▸ **Exercise directions**: What is the number of lines in the entries that include the word "char"? Respond with the number only.
*** Material for this exercise Section Begins ***
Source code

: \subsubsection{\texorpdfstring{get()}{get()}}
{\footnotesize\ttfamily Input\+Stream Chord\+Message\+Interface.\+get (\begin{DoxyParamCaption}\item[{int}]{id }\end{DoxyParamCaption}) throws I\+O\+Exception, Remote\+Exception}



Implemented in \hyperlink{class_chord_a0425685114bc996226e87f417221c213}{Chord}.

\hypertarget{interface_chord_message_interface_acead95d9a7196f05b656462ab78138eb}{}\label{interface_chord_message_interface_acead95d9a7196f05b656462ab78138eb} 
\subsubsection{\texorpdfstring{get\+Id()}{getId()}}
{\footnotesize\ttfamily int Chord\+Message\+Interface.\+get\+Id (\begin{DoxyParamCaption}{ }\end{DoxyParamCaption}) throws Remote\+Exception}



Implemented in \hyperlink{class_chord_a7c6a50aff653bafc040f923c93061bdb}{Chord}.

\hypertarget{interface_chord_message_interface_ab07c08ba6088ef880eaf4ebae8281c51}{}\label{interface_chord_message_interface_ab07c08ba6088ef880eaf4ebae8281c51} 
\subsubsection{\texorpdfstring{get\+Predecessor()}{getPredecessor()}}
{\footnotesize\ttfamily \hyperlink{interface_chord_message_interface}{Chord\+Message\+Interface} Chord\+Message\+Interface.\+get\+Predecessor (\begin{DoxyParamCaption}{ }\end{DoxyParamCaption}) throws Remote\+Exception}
*** Material for this exercise Section Ends ***
*** Material for this exercise Section Begins ***
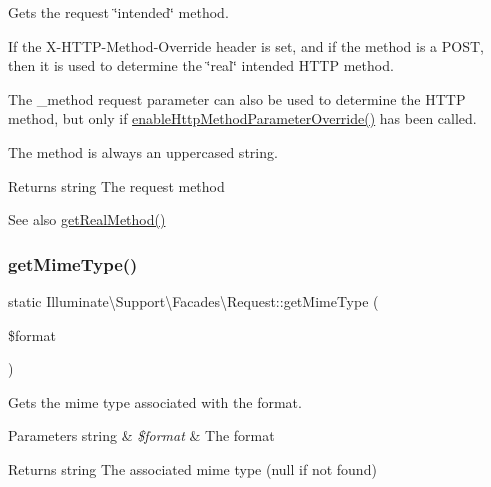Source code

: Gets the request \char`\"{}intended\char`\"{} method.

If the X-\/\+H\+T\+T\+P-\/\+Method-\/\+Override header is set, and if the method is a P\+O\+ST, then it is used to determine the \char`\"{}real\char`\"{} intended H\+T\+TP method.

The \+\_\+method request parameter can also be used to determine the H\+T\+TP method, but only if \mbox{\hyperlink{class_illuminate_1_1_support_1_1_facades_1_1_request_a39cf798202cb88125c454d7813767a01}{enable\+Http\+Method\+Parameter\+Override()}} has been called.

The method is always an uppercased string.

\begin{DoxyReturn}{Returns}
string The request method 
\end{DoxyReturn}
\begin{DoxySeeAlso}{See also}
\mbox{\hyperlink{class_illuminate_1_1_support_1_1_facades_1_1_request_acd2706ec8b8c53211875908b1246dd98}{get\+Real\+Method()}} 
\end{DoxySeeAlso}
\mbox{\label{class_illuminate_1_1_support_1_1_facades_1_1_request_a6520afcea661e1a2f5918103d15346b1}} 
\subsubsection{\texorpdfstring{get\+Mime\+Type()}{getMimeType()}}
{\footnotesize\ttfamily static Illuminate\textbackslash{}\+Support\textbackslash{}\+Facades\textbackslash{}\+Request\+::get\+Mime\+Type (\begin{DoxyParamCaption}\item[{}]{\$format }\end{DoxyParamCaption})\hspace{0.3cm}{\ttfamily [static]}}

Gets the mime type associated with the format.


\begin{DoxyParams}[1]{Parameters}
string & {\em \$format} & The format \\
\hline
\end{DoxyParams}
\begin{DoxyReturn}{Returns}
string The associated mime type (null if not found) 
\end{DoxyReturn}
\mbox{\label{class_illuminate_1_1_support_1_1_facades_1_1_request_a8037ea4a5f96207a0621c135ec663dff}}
*** Material for this exercise Section Ends ***
*** Material for this exercise Section Begins ***
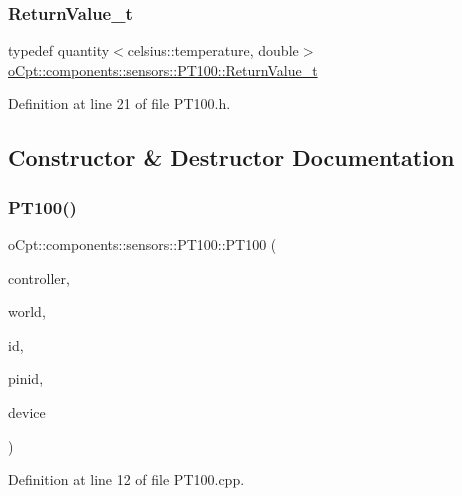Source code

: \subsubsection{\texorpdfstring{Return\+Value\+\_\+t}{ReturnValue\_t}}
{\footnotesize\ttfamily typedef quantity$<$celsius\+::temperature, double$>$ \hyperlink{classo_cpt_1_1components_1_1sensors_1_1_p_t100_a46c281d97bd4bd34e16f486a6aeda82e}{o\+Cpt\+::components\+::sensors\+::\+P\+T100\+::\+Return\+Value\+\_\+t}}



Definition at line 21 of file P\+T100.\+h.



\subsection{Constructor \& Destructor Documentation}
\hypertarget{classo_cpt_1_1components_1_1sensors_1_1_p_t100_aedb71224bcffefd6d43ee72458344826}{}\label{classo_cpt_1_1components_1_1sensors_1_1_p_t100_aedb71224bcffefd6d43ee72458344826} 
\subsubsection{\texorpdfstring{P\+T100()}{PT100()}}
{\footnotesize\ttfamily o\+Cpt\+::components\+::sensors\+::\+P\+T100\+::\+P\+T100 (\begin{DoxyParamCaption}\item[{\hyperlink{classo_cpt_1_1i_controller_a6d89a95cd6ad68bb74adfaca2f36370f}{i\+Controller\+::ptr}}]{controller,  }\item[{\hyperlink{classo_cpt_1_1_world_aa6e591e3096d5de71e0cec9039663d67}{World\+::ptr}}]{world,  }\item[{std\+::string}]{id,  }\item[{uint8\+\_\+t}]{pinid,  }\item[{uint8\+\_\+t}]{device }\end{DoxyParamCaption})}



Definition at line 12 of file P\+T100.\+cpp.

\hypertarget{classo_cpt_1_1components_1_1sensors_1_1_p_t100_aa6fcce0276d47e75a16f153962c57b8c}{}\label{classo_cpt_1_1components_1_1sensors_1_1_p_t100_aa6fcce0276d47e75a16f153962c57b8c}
*** Material for this exercise Section Ends ***
▸ **Written answer**: 2